A possibilidade que surgiu com os movimentos sociais de livre expressão, sejam corporais, artísticos, visuais ou até mesmo sentimentais, começou a transbordar para o cidadão menos engajado, e, nisso, o padrão de convívio e as relações começaram a se estruturar de formas menos clássicas e mais saudáveis.

Todavia, a masculinidade, embora esteja se tornando menos tóxica para os seus arredores, está em um processo bem claro de autossabotagem sistêmica.

Segundo dados do IBGE, no ano de 2017 a porcentagem de pessoas do sexo masculino a realizar afazeres domesticos era maior entre homens mais jovens. 80,9% dos entrevistados de 25 a 49 anos declararam realizar serviços domésticos, enquanto apenas 79,3% dos entrevistados com mais de 50 anos disseram colocar a mão na massa dentro de casa.

Fantasmas do Homem Clássico

Embora tais dados sejam animadores em relação ao futuro e denotem uma repaginada na ideia do homem viril, que sempre buscava se encaixar nos arquétipos Junguianos como o do Herói, Cuidador e Amante, mesmo sem entender o que tais atribuições psicossociais realmente demandavam, ainda há tabus que negligenciam a saúde, tanto física quanto mental, dos homens - principalmente dos heterossexuais e cisgêneros.

A aversão pelo consultório médico, clássica do arquétipo do herói que não precisa de assistência (pois é forte demais para adoecer), continua ainda assombrando as estatísticas.

As especialidades mais negligenciadas pelo público masculino são o gastro e proctologista, o que gera dados assustadores como a estimativa levantada pelo INCA, de que em cada ano do triênio de 2020/2022 tenham sido (e sejam) diagnosticados 65.840 casos de câncer de próstata, no Brasil.
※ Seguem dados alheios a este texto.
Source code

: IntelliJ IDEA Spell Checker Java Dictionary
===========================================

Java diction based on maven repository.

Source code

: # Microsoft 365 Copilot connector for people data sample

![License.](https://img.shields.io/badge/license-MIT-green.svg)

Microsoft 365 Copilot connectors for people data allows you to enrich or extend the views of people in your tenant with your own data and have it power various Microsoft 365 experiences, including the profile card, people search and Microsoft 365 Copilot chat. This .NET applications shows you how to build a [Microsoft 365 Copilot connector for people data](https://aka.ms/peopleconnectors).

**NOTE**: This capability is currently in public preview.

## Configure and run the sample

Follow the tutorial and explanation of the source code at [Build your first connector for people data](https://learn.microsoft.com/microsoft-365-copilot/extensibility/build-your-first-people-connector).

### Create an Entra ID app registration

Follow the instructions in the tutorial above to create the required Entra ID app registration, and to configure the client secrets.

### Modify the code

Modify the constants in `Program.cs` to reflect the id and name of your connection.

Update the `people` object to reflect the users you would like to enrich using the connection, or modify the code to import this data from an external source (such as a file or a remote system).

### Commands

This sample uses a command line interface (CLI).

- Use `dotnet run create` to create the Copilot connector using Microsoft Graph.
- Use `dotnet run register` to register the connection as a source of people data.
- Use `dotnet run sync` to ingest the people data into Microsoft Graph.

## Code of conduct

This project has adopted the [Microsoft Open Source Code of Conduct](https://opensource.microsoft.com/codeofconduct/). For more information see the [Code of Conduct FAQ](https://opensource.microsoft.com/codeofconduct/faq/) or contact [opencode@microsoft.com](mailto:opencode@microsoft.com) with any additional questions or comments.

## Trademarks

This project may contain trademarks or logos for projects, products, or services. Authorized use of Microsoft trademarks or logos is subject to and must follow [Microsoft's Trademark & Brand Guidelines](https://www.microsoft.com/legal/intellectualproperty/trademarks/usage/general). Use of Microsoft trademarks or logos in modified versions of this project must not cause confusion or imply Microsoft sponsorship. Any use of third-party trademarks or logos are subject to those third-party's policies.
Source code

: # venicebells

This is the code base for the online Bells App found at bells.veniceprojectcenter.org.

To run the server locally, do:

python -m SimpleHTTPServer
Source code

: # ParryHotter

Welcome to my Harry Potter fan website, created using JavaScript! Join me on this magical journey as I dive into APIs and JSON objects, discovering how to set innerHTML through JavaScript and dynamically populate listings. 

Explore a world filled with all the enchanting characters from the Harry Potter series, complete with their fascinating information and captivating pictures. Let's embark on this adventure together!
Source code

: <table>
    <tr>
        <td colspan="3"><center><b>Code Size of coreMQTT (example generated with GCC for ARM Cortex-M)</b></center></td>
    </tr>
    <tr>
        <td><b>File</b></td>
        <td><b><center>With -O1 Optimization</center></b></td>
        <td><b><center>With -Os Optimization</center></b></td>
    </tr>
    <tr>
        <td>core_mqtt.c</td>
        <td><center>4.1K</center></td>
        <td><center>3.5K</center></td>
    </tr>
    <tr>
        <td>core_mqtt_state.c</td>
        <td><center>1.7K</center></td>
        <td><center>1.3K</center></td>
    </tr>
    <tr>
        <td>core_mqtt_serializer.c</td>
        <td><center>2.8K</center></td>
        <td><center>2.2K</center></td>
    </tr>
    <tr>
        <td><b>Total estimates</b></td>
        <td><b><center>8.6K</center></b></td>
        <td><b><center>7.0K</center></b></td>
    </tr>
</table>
Ainda nessa alçada, há de se reconhecer que há um segmento da área da saúde ainda mais distante da realidade dos homens que as já citadas. A área da saúde mental é o verdadeiro tabu do homem brasileiro.
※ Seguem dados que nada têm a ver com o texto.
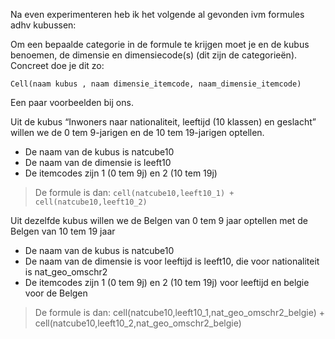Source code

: Na even experimenteren heb ik het volgende al gevonden ivm formules adhv kubussen:
 
Om een bepaalde categorie in de formule te krijgen moet je en de kubus benoemen, de dimensie en dimensiecode(s) (dit zijn de categorieën). Concreet doe je dit zo:
 
`Cell(naam kubus , naam dimensie_itemcode, naam_dimensie_itemcode)`
 
Een paar voorbeelden bij ons.

Uit de kubus “Inwoners naar nationaliteit, leeftijd (10 klassen) en geslacht” willen we de 0 tem 9-jarigen en de 10 tem 19-jarigen optellen.
- De naam van de kubus is natcube10
- De naam van de dimensie is leeft10
- De itemcodes zijn 1 (0 tem 9j) en 2 (10 tem 19j)
> De formule is dan: `cell(natcube10,leeft10_1) + cell(natcube10,leeft10_2)`

Uit dezelfde kubus willen we de Belgen van 0 tem 9 jaar optellen met de Belgen van 10 tem 19 jaar
- De naam van de kubus is natcube10
- De naam van de dimensie is voor leeftijd is leeft10, die voor nationaliteit is nat_geo_omschr2
- De itemcodes zijn 1 (0 tem 9j) en 2 (10 tem 19j) voor leeftijd en belgie voor de Belgen
> De formule is dan: cell(natcube10,leeft10_1,nat_geo_omschr2_belgie) + cell(natcube10,leeft10_2,nat_geo_omschr2_belgie)
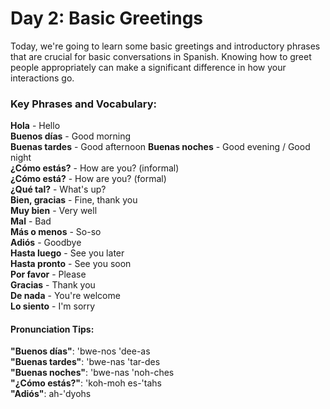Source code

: # Day 2: Basic Greetings
Today, we're going to learn some basic greetings and introductory phrases that are crucial for basic conversations in Spanish. Knowing how to greet people appropriately can make a significant difference in how your interactions go.

### Key Phrases and Vocabulary:
__Hola__ - Hello  
__Buenos días__ - Good morning  
__Buenas tardes__ - Good  afternoon
__Buenas noches__ - Good evening / Good night  
__¿Cómo estás?__ - How are you? (informal)  
__¿Cómo está?__ - How are you? (formal)  
__¿Qué tal?__ - What's up?  
__Bien, gracias__ - Fine, thank you  
__Muy bien__ - Very well  
__Mal__ - Bad  
__Más o menos__ - So-so  
__Adiós__ - Goodbye  
__Hasta luego__ - See you later  
__Hasta pronto__ - See you soon  
__Por favor__ - Please  
__Gracias__ - Thank you  
__De nada__ - You're welcome  
__Lo siento__ - I'm sorry  

#### Pronunciation Tips:
__"Buenos días"__: 'bwe-nos 'dee-as  
__"Buenas tardes"__: 'bwe-nas 'tar-des  
__"Buenas noches"__: 'bwe-nas 'noh-ches  
__"¿Cómo estás?"__: 'koh-moh es-'tahs  
__"Adiós"__: ah-'dyohs  



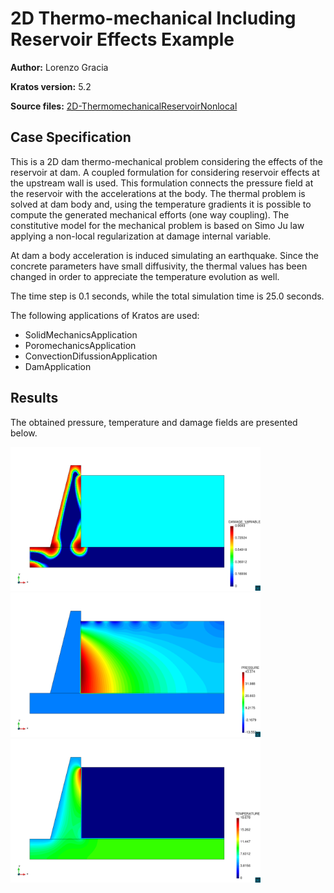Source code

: # 2D Thermo-mechanical Including Reservoir Effects Example

**Author:** Lorenzo Gracia

**Kratos version:** 5.2

**Source files:** [2D-ThermomechanicalReservoirNonlocal](https://github.com/KratosMultiphysics/Examples/tree/master/dam/use_cases/2d_dam_thermo_mechanical_with_reservoir/source)

## Case Specification

This is a 2D dam thermo-mechanical problem considering the effects of the reservoir at dam. A coupled formulation for considering reservoir effects at the upstream wall is used. This formulation connects the pressure field at the reservoir with the accelerations at the body. The thermal problem is solved at dam body and, using the temperature gradients it is possible to compute the generated mechanical efforts (one way coupling). The constitutive model for the mechanical problem is based on Simo Ju law applying a non-local regularization at damage internal variable.

At dam a body acceleration is induced simulating an earthquake. Since the concrete parameters have small diffusivity, the thermal values has been changed in order to appreciate the temperature evolution as well.

The time step is 0.1 seconds, while the total simulation time is 25.0 seconds.

The following applications of Kratos are used:
* SolidMechanicsApplication
* PoromechanicsApplication 
* ConvectionDifussionApplication
* DamApplication

## Results

The obtained pressure, temperature and damage fields are presented below.  

<img
  src="data/2d_thermo_mechanical_reservoir_damage_post.png"
  width="400"
  title="Summer">
<img
  src="data/2d_thermo_mechanical_reservoir_pressure_post.png"
  width="400"
  title="Winter">
  <img
  src="data/2d_thermo_mechanical_reservoir_temp_post.png"
  width="400"
  title="Winter">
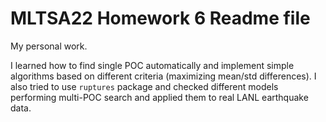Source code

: # MLTSA22 Homework 6 Readme file

My personal work.

I learned how to find single POC automatically and implement simple algorithms based on different criteria (maximizing mean/std differences).
I also tried to use `ruptures` package and checked different models performing multi-POC search and applied them to real LANL earthquake data.
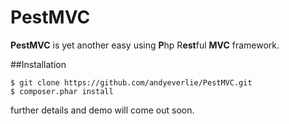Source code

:PestMVC
=======

**PestMVC** is yet another easy using **P**hp R**est**ful **MVC** framework.

##Installation

    $ git clone https://github.com/andyeverlie/PestMVC.git
    $ composer.phar install


further details and demo will come out soon.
Segundo dados da Pesquisa Nacional de Saúde, no ano de 2018, apenas 69% dos homens passaram por assistência psicológica, enquanto o percentual entre o público feminino entrevistado beirou os 85%.
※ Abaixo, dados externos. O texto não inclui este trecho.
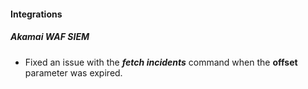 
#### Integrations
##### Akamai WAF SIEM
- Fixed an issue with the ***fetch incidents*** command when the **offset** parameter was expired.
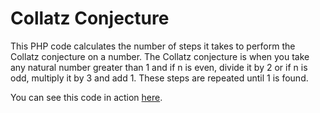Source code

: # Collatz Conjecture
This PHP code calculates the number of steps it takes to perform the Collatz conjecture on a number. The Collatz conjecture is when you take any natural number greater than 1 and if n is even, divide it by 2 or if n is odd, multiply it by 3 and add 1. These steps are repeated until 1 is found.

You can see this code in action <a href="http://www.conorwalsh.net/algorithms/collatz/" target="_blank">here</a>.
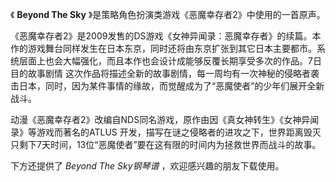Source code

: 

《 **Beyond The Sky** 》是策略角色扮演类游戏《恶魔幸存者2》中使用的一首原声。

《恶魔幸存者2》是2009发售的DS游戏《女神异闻录：恶魔幸存者》的续篇。本作的游戏舞台同样发生在日本东京，同时还将由东京扩张到其它日本主要都市。系统层面上也会大幅强化，而且本作也会设计成能够反覆长期享受多次的作品。7日目的故事剧情
这次作品将描述全新的故事剧情，每一周均有一次神秘的侵略者袭击日本，同时，因为某件事情的缘故，而觉醒成为了“恶魔使者”的少年们展开全新战斗。

动漫《恶魔幸存者2》改编自NDS同名游戏，原作由因《真女神转生》《女神异闻录》等游戏而著名的ATLUS
开发，描写在谜之侵略者的进攻之下，世界距离毁灭只剩下7天时间，13位“恶魔使者”要在这有限的时间内为拯救世界而战斗的故事。

下方还提供了 _Beyond The Sky钢琴谱_ ，欢迎感兴趣的朋友下载使用。

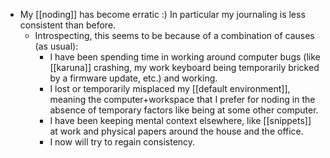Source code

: - My [[noding]] has become erratic :) In particular my journaling is less consistent than before.
  - Introspecting, this seems to be because of a combination of causes (as usual):
    - I have been spending time in working around computer bugs (like [[karuna]] crashing, my work keyboard being temporarily bricked by a firmware update, etc.) and working.
    - I lost or temporarily misplaced my [[default environment]], meaning the computer+workspace that I prefer for noding in the absence of temporary factors like being at some other computer.
    - I have been keeping mental context elsewhere, like [[snippets]] at work and physical papers around the house and the office.
    - I now will try to regain consistency.


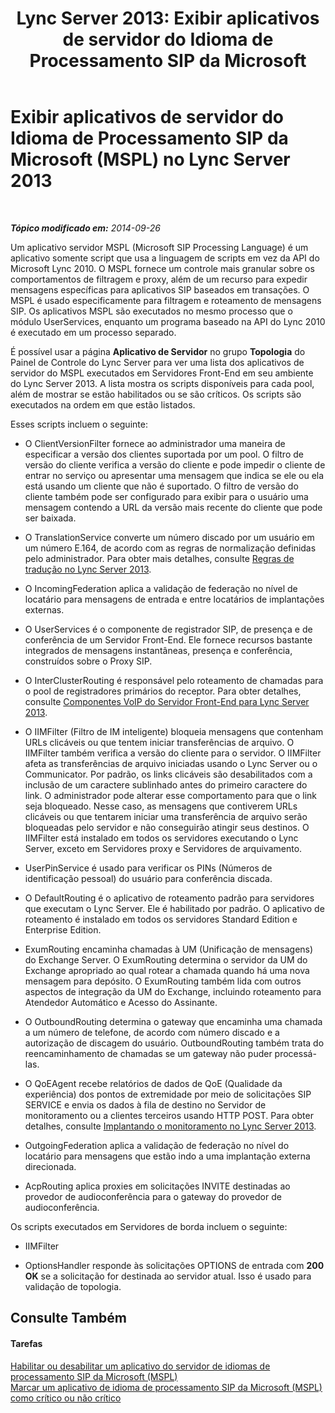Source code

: ﻿---
title: 'Lync Server 2013: Exibir aplicativos de servidor do Idioma de Processamento SIP da Microsoft'
TOCTitle: Exibir aplicativos de servidor do Idioma de Processamento SIP da Microsoft
ms:assetid: b7df1323-b6bd-4925-8fe6-5241c91fe51b
ms:mtpsurl: https://technet.microsoft.com/pt-br/library/Gg182575(v=OCS.15)
ms:contentKeyID: 49307898
ms.date: 05/19/2016
mtps_version: v=OCS.15
ms.translationtype: HT
---

# Exibir aplicativos de servidor do Idioma de Processamento SIP da Microsoft (MSPL) no Lync Server 2013

 

_**Tópico modificado em:** 2014-09-26_

Um aplicativo servidor MSPL (Microsoft SIP Processing Language) é um aplicativo somente script que usa a linguagem de scripts em vez da API do Microsoft Lync 2010. O MSPL fornece um controle mais granular sobre os comportamentos de filtragem e proxy, além de um recurso para expedir mensagens específicas para aplicativos SIP baseados em transações. O MSPL é usado especificamente para filtragem e roteamento de mensagens SIP. Os aplicativos MSPL são executados no mesmo processo que o módulo UserServices, enquanto um programa baseado na API do Lync 2010 é executado em um processo separado.

É possível usar a página **Aplicativo de Servidor** no grupo **Topologia** do Painel de Controle do Lync Server para ver uma lista dos aplicativos de servidor do MSPL executados em Servidores Front-End em seu ambiente do Lync Server 2013. A lista mostra os scripts disponíveis para cada pool, além de mostrar se estão habilitados ou se são críticos. Os scripts são executados na ordem em que estão listados.

Esses scripts incluem o seguinte:

  - O ClientVersionFilter fornece ao administrador uma maneira de especificar a versão dos clientes suportada por um pool. O filtro de versão do cliente verifica a versão do cliente e pode impedir o cliente de entrar no serviço ou apresentar uma mensagem que indica se ele ou ela está usando um cliente que não é suportado. O filtro de versão do cliente também pode ser configurado para exibir para o usuário uma mensagem contendo a URL da versão mais recente do cliente que pode ser baixada.

  - O TranslationService converte um número discado por um usuário em um número E.164, de acordo com as regras de normalização definidas pelo administrador. Para obter mais detalhes, consulte [Regras de tradução no Lync Server 2013](lync-server-2013-translation-rules.md).

  - O IncomingFederation aplica a validação de federação no nível de locatário para mensagens de entrada e entre locatários de implantações externas.

  - O UserServices é o componente de registrador SIP, de presença e de conferência de um Servidor Front-End. Ele fornece recursos bastante integrados de mensagens instantâneas, presença e conferência, construídos sobre o Proxy SIP.

  - O InterClusterRouting é responsável pelo roteamento de chamadas para o pool de registradores primários do receptor. Para obter detalhes, consulte [Componentes VoIP do Servidor Front-End para Lync Server 2013](lync-server-2013-front-end-server-voip-components.md).

  - O IIMFilter (Filtro de IM inteligente) bloqueia mensagens que contenham URLs clicáveis ou que tentem iniciar transferências de arquivo. O IIMFilter também verifica a versão do cliente para o servidor. O IIMFilter afeta as transferências de arquivo iniciadas usando o Lync Server ou o Communicator. Por padrão, os links clicáveis são desabilitados com a inclusão de um caractere sublinhado antes do primeiro caractere do link. O administrador pode alterar esse comportamento para que o link seja bloqueado. Nesse caso, as mensagens que contiverem URLs clicáveis ou que tentarem iniciar uma transferência de arquivo serão bloqueadas pelo servidor e não conseguirão atingir seus destinos. O IIMFilter está instalado em todos os servidores executando o Lync Server, exceto em Servidores proxy e Servidores de arquivamento.

  - UserPinService é usado para verificar os PINs (Números de identificação pessoal) do usuário para conferência discada.

  - O DefaultRouting é o aplicativo de roteamento padrão para servidores que executam o Lync Server. Ele é habilitado por padrão. O aplicativo de roteamento é instalado em todos os servidores Standard Edition e Enterprise Edition.

  - ExumRouting encaminha chamadas à UM (Unificação de mensagens) do Exchange Server. O ExumRouting determina o servidor da UM do Exchange apropriado ao qual rotear a chamada quando há uma nova mensagem para depósito. O ExumRouting também lida com outros aspectos de integração da UM do Exchange, incluindo roteamento para Atendedor Automático e Acesso do Assinante.

  - O OutboundRouting determina o gateway que encaminha uma chamada a um número de telefone, de acordo com número discado e a autorização de discagem do usuário. OutboundRouting também trata do reencaminhamento de chamadas se um gateway não puder processá-las.

  - O QoEAgent recebe relatórios de dados de QoE (Qualidade da experiência) dos pontos de extremidade por meio de solicitações SIP SERVICE e envia os dados à fila de destino no Servidor de monitoramento ou a clientes terceiros usando HTTP POST. Para obter detalhes, consulte [Implantando o monitoramento no Lync Server 2013](lync-server-2013-deploying-monitoring.md).

  - OutgoingFederation aplica a validação de federação no nível do locatário para mensagens que estão indo a uma implantação externa direcionada.

  - AcpRouting aplica proxies em solicitações INVITE destinadas ao provedor de audioconferência para o gateway do provedor de audioconferência.

Os scripts executados em Servidores de borda incluem o seguinte:

  - IIMFilter

  - OptionsHandler responde às solicitações OPTIONS de entrada com **200 OK** se a solicitação for destinada ao servidor atual. Isso é usado para validação de topologia.

## Consulte Também

#### Tarefas

[Habilitar ou desabilitar um aplicativo do servidor de idiomas de processamento SIP da Microsoft (MSPL)](lync-server-2013-enable-or-disable-a-microsoft-sip-processing-language-mspl-server-application.md)  
[Marcar um aplicativo de idioma de processamento SIP da Microsoft (MSPL) como crítico ou não crítico](lync-server-2013-mark-a-microsoft-sip-processing-language-mspl-application-as-critical-or-not-critical.md)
A ideia do homem ainda ser aquele que resolve tudo e não precisa de ajuda, persiste até em pontos em que muitos deles, declaradamente, sentem algum tipo de insegurança, como na aparência, em que buscam seus próprios meios de resolvê-las discretamente.

A calvice, que é uma das maiores questões do sexo masculino (embora seja cada vez menos um tabu) ainda é um motivo de vergonha.

Mesmo sendo estimado que existam 2 bilhões de pessoas calvas no mundo, e que destes, 90% sejam homens, não há busca para aceitação de tal característica, mas sim mais e mais métodos milagrosos para resolver queda de cabelo. Obviamente, tais soluções passam, em sua maioria, distantes da indicação de um endocrinologista ou de um dermatologista.

Dos Males o Menor

Apesar da lentidão do processo, há de se reconhecer o esforço masculino em se encaixar nessa nova perspectiva de masculinidade e isso gera, ainda que aos poucos, um ambiente saudável para as relações, não só amorosas, mas dentro da convivência familiar e social. Além disso, ainda movimenta nichos inesperados da economia.

Com os homens se afeiçoando mais com os afazeres domésticos e pelo zelo de seu espaço pessoal, sites sobre artigos de casa como o itensdecasa.com, passaram a receber um volume maior de consumidores masculinos buscando informações sobre qual é o melhor produto de limpeza ou a melhor marca de forno elétrico, entre outras peculiaridades envolvidas no bem estar e cuidado doméstico.

A realidade é que, em pleno ano de 2022 é muito válido, importante e necessário saber varrer um chão ou cozinhar um arroz, mas é igualmente importante saber identificar o momento de pedir ajuda, e a comunidade masculina ainda pode se organizar para fazer isso sem a ajuda feminina, afinal, mulheres não são (ou não deveriam ser) consideradas especialistas majoritárias do cuidado do lar.